WHAT TO DO - Copy every line of the data that contains the string "ejecuciones".

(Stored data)
......

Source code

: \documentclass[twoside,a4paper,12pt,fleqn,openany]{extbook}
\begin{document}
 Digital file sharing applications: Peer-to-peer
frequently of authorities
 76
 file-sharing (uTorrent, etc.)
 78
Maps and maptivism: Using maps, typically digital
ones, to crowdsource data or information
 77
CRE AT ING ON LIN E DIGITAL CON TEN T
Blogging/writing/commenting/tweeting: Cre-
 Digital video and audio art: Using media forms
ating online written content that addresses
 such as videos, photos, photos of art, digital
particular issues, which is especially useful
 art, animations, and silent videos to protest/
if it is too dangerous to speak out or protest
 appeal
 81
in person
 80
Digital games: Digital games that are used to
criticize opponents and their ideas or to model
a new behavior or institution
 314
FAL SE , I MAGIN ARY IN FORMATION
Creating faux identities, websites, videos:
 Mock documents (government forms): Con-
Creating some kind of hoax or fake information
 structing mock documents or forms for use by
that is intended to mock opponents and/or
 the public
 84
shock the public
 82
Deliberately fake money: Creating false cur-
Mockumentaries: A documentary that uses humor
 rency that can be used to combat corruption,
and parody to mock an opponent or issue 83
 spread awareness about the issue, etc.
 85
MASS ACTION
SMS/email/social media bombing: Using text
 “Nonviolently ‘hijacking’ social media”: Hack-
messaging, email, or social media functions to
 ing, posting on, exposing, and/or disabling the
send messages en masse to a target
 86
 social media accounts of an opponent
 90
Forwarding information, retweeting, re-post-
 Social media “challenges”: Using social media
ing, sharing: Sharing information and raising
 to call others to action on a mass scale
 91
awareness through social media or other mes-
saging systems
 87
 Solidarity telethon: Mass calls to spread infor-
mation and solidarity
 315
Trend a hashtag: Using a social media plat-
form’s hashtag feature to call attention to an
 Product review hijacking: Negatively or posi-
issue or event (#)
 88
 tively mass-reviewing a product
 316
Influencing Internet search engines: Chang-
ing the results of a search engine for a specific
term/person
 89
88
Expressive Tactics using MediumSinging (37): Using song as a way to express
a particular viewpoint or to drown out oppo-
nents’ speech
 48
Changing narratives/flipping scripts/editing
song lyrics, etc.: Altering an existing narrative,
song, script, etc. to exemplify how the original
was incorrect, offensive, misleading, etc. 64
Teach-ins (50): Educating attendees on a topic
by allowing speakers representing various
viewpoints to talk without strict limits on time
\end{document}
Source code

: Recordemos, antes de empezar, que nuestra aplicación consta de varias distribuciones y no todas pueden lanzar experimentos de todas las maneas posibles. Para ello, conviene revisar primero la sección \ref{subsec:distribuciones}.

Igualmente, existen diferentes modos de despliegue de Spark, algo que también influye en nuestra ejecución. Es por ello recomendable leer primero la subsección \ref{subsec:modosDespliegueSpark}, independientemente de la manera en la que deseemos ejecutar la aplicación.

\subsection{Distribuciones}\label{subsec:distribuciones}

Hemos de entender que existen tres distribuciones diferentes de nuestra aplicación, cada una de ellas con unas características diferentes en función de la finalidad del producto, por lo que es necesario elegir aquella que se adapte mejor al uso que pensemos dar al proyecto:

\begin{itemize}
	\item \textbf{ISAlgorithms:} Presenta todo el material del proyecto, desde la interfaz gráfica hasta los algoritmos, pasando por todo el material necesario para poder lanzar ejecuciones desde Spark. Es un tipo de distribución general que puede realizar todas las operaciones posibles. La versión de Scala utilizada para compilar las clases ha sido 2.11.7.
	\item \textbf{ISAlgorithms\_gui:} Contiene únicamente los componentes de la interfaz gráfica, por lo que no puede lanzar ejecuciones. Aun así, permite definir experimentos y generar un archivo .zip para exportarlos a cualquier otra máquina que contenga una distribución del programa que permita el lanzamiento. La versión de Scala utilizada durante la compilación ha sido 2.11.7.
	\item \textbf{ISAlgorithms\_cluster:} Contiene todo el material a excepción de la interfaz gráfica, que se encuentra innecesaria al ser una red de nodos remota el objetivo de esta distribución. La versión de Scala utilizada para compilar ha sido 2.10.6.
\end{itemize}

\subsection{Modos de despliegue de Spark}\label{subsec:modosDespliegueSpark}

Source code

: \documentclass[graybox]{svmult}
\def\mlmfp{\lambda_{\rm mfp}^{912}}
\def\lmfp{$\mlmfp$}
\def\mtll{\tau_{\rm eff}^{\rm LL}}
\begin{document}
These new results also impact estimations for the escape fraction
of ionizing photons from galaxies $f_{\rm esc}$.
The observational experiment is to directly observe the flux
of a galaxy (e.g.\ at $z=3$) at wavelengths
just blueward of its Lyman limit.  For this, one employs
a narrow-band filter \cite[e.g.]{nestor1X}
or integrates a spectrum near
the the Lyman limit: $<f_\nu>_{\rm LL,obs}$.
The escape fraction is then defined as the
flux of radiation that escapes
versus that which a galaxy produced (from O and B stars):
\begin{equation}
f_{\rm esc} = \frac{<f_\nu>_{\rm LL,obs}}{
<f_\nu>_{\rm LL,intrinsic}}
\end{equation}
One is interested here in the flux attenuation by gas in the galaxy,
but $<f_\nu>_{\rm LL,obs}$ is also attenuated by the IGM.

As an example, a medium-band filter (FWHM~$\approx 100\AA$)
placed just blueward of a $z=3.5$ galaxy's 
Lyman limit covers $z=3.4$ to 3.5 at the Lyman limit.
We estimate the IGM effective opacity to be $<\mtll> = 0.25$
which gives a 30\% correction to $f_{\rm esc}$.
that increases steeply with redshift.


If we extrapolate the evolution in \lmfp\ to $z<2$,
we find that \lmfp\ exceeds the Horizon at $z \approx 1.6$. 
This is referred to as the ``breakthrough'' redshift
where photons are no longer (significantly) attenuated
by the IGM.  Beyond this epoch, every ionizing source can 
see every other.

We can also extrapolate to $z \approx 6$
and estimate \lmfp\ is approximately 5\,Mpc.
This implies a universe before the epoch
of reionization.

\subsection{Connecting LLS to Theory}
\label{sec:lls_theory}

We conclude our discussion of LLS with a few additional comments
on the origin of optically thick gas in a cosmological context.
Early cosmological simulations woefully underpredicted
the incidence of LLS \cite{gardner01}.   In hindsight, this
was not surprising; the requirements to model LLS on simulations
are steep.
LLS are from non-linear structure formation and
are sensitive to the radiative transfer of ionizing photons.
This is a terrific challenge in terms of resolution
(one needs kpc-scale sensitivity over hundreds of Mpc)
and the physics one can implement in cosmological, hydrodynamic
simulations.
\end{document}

......

REPLY -
	\item \textbf{ISAlgorithms:} Presenta todo el material del proyecto, desde la interfaz gráfica hasta los algoritmos, pasando por todo el material necesario para poder lanzar ejecuciones desde Spark. Es un tipo de distribución general que puede realizar todas las operaciones posibles. La versión de Scala utilizada para compilar las clases ha sido 2.11.7.
	\item \textbf{ISAlgorithms\_gui:} Contiene únicamente los componentes de la interfaz gráfica, por lo que no puede lanzar ejecuciones. Aun así, permite definir experimentos y generar un archivo .zip para exportarlos a cualquier otra máquina que contenga una distribución del programa que permita el lanzamiento. La versión de Scala utilizada durante la compilación ha sido 2.11.7.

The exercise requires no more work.